Pubblicato dai giornali torinesi del settembre 1920. È una circolare dell’Amma credo del 1916 in cui si ordina alle industrie dipendenti di non assumere operai che siano nati sotto Firenze.

Cfr con la politica seguita da Agnelli-Gualino specialmente nel 1925-26 di far venire a Torino circa 25.000 siciliani da immettere nell’industria (case-caserme, disciplina interna ecc.). Fallimento dell’emigrazione e moltiplicazione dei reati commessi nelle campagne vicine da questi siciliani che fuggivano le fabbriche: cronache vistose nei giornali che non allentarono certo la credenza che i siciliani sono briganti.

La questione speciale Piemonte-Sicilia è legata all’intervento delle truppe piemontesi in Sicilia contro il così detto brigantaggio dal 60 al 70. I sodati piemontesi riportarono la convinzione nei loro paesi della barbarie siciliana e, viceversa, i siciliani si persuasero della ferocia piemontese. La letteratura amena (ma anche quella militare) contribuì a rafforzare questi stati d’animo (cfr la novella di De Amicis sul soldato a cui viene mozzata la lingua dai briganti): nella letteratura siciliana (si è) più equanimi, perché si descrive anche la ferocia siciliana (una novella di Pirandello: i briganti che giocano a bocce coi teschi). Ricordare il libro, mi parte di un certo D’Adamo (cfr «Unità» al tempo della guerra libica) nel quale si dice che siciliani e piemontesi devono far la pace, poiché la ferocia degli uni compensa quella degli altri.
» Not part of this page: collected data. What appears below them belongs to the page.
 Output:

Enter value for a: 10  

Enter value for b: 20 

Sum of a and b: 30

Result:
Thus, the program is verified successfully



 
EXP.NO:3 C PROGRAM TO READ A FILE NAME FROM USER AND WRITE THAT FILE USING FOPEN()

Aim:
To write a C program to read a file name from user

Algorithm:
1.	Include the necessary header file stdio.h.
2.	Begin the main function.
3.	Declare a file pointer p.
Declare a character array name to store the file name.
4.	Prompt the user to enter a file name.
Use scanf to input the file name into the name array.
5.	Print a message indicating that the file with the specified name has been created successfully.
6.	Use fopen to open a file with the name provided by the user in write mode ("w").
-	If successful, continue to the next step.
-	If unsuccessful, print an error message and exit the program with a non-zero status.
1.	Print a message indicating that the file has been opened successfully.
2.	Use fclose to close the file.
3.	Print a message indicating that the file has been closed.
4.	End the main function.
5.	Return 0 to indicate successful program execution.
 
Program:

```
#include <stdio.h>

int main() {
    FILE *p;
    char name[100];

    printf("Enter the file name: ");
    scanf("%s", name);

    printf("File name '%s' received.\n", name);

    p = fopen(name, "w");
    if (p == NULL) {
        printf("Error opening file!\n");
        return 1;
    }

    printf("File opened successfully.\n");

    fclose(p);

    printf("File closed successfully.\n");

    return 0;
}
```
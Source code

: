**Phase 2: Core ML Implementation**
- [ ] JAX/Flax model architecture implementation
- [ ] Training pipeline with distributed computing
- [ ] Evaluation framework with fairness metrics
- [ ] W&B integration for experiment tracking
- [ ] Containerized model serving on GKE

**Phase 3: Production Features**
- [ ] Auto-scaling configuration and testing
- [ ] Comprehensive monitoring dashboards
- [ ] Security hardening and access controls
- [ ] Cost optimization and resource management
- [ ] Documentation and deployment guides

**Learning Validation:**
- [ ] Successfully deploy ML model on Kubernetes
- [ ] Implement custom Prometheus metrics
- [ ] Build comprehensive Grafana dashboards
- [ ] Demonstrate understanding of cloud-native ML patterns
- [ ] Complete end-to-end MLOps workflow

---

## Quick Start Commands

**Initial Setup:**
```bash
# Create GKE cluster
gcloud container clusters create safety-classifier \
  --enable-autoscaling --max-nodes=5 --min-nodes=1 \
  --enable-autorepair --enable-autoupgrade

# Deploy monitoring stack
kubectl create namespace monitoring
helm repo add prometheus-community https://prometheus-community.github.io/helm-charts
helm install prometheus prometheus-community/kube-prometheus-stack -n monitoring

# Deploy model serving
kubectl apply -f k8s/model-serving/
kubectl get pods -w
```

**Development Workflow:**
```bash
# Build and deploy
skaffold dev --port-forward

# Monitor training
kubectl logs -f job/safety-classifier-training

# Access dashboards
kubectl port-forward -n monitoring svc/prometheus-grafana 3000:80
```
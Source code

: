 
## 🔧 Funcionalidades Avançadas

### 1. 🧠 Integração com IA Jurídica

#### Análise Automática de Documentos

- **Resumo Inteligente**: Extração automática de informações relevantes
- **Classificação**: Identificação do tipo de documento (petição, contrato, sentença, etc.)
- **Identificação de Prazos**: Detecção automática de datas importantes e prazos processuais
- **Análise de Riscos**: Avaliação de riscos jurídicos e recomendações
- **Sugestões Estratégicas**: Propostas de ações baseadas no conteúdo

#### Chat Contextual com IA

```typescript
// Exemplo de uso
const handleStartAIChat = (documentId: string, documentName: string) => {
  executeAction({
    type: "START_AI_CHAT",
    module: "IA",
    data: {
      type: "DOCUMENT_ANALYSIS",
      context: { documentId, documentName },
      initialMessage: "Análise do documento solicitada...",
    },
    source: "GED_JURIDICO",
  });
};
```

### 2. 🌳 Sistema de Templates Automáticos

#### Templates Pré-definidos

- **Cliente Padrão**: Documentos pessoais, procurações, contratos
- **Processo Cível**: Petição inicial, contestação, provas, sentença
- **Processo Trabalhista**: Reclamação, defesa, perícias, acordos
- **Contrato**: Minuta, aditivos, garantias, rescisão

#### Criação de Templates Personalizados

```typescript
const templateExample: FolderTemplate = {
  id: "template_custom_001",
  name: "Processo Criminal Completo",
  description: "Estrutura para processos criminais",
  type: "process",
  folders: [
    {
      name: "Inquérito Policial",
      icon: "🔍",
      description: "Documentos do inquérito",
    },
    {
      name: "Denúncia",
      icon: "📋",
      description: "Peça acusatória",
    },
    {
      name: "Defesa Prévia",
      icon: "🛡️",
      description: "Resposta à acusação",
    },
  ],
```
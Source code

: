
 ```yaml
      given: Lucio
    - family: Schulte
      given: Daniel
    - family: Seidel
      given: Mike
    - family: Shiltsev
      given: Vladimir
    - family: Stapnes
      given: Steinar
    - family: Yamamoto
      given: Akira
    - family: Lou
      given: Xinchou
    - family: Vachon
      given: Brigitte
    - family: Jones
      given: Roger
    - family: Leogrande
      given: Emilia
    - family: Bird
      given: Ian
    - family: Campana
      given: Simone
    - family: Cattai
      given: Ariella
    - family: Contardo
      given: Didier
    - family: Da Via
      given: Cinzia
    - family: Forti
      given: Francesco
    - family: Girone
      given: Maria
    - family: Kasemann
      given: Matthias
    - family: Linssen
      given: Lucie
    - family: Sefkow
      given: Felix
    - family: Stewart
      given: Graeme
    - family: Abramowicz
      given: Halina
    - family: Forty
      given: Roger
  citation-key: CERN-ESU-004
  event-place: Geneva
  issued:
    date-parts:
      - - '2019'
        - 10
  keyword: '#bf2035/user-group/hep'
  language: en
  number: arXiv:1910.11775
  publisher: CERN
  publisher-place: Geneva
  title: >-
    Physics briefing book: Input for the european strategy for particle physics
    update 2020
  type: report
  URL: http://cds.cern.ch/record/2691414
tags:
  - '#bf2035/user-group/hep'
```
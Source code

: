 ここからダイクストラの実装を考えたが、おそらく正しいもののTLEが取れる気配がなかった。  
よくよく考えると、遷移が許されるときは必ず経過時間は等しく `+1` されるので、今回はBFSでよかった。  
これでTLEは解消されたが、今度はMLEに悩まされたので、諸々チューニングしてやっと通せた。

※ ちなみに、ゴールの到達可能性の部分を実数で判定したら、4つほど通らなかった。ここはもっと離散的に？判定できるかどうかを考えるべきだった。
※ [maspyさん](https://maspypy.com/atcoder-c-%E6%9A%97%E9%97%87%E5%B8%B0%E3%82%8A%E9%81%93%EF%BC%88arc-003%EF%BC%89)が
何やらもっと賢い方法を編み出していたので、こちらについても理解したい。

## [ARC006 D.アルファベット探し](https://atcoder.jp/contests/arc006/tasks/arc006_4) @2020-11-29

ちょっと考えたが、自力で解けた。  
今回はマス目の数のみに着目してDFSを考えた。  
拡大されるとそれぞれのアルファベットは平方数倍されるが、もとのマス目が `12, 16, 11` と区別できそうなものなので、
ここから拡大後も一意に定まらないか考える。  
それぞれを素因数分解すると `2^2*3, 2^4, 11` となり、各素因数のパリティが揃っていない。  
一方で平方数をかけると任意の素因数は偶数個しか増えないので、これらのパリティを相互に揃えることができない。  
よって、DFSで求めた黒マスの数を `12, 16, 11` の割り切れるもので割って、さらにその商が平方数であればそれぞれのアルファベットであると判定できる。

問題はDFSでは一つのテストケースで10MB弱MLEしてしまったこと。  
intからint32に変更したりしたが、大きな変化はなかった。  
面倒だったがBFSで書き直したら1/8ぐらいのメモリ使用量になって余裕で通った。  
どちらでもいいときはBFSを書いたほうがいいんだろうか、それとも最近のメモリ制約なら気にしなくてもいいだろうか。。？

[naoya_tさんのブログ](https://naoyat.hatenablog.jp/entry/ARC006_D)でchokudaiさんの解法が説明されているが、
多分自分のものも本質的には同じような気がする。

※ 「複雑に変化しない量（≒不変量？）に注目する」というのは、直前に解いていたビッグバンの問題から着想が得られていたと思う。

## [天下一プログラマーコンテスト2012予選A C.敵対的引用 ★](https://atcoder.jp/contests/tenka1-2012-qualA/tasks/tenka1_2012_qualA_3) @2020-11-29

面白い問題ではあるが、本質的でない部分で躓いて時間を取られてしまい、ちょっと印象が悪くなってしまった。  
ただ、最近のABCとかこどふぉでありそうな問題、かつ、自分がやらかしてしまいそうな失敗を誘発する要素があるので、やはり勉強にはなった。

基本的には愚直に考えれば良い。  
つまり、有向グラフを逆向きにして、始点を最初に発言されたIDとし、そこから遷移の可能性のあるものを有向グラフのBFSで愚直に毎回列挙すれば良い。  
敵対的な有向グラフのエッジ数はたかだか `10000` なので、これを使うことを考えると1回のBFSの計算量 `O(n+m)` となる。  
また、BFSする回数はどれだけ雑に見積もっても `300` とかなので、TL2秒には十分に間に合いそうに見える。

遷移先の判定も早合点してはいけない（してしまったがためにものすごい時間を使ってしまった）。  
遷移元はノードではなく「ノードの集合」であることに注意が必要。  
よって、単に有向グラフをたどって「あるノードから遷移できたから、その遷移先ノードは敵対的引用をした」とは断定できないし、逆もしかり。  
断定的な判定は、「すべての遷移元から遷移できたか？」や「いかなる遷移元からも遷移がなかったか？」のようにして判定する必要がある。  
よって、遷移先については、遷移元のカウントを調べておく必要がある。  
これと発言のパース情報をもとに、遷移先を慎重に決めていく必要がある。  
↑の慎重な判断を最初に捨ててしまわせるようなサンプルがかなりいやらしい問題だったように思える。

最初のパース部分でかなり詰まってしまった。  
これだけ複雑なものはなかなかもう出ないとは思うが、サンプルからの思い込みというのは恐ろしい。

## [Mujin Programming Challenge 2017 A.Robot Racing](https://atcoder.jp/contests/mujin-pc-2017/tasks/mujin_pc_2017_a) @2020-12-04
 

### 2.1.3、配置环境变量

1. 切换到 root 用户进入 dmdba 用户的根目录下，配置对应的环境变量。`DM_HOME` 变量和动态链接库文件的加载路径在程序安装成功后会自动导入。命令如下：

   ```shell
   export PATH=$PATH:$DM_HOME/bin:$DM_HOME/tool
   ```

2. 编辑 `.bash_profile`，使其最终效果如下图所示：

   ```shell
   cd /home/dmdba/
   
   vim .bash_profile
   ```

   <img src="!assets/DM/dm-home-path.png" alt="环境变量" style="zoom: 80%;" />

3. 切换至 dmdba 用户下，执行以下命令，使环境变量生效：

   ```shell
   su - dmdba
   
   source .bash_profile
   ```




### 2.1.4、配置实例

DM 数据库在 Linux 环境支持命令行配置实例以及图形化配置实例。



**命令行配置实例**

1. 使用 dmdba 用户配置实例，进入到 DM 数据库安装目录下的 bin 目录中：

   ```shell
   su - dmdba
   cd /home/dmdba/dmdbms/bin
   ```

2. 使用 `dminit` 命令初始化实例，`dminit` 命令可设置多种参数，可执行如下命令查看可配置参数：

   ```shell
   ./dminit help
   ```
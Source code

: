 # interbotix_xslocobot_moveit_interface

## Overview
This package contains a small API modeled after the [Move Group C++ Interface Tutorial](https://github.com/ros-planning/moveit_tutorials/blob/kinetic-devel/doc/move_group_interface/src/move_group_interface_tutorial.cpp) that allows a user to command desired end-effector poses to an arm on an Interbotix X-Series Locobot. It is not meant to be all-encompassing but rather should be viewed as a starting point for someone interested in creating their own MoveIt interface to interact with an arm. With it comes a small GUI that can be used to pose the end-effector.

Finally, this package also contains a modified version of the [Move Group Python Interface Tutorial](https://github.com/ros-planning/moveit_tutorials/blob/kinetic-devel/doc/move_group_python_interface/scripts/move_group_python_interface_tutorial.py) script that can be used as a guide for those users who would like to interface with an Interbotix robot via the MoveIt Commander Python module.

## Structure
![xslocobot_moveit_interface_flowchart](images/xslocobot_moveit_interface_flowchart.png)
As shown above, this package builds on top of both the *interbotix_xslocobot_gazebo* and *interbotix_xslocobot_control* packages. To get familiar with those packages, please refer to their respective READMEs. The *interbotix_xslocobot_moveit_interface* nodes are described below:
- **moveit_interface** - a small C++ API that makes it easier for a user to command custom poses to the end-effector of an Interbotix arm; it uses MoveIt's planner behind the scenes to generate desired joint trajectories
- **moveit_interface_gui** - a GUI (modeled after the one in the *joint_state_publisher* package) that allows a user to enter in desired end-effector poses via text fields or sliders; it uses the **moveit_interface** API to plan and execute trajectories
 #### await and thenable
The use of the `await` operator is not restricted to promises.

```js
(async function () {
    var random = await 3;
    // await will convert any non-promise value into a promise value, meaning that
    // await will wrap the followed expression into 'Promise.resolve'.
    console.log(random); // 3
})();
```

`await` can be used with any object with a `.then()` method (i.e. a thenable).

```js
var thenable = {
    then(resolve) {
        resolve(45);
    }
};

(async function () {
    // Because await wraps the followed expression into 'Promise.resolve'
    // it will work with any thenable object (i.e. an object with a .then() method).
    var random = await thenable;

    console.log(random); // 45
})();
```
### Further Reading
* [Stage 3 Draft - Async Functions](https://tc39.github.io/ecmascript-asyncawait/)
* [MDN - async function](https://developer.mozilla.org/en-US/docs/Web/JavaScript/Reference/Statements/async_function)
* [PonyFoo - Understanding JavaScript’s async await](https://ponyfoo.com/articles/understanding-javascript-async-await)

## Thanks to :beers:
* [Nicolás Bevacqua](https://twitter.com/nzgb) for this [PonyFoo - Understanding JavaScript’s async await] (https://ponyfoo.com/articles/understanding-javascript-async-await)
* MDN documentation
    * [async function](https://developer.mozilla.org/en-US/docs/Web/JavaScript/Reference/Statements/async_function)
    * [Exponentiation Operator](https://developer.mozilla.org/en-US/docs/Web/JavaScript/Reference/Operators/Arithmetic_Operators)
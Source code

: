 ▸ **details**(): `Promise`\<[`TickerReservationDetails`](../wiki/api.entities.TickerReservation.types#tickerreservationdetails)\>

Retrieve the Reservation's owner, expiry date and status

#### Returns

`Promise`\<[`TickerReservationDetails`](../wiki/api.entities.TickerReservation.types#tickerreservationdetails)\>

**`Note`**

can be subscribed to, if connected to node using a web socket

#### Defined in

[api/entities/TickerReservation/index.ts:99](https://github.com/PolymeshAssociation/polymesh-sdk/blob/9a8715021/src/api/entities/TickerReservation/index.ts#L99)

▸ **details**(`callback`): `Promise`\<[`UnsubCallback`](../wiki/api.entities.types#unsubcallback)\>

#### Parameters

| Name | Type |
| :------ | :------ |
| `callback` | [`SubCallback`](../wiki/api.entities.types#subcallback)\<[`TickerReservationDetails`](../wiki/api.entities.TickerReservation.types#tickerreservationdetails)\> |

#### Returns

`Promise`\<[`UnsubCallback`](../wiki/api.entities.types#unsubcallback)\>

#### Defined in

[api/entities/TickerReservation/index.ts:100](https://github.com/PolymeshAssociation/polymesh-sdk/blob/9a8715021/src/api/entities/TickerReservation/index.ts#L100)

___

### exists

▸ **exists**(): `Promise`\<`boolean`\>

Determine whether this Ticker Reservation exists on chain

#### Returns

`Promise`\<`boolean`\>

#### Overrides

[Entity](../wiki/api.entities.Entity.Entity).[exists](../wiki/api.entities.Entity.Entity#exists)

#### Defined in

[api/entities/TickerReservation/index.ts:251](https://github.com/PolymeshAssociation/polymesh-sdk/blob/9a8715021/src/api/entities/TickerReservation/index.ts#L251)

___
A proposito della letteratura amena su Nord-Sud ricordare Caccia grossa di Giulio Bechi; caccia grossa vuol dire «caccia agli uomini». Giulio Bechi ebbe qualche mese di fortezza; ma non per aver operato in Sardegna come in terra di conquista, ma per essersi messo in una situazione per cui dei signori sardi l’avevano sfidato a duello; la sfida dei sardi, poi, fu fatta non perché il Bechi aveva fatto della Sardegna una jumgla, ma perché aveva scritto che le donne sarde non sono belle.

Ricordare un libriccino di ricordi di un ufficiale ligure (stampato in una cittadina ligure, Oneglia o Porto Maurizio) che fu in Sardegna nei fatti del 1906, dove i sardi sono detti «scimmie» o qualcosa di simile e si parla del «genio della specie» che agita l’autore alla vista delle donne.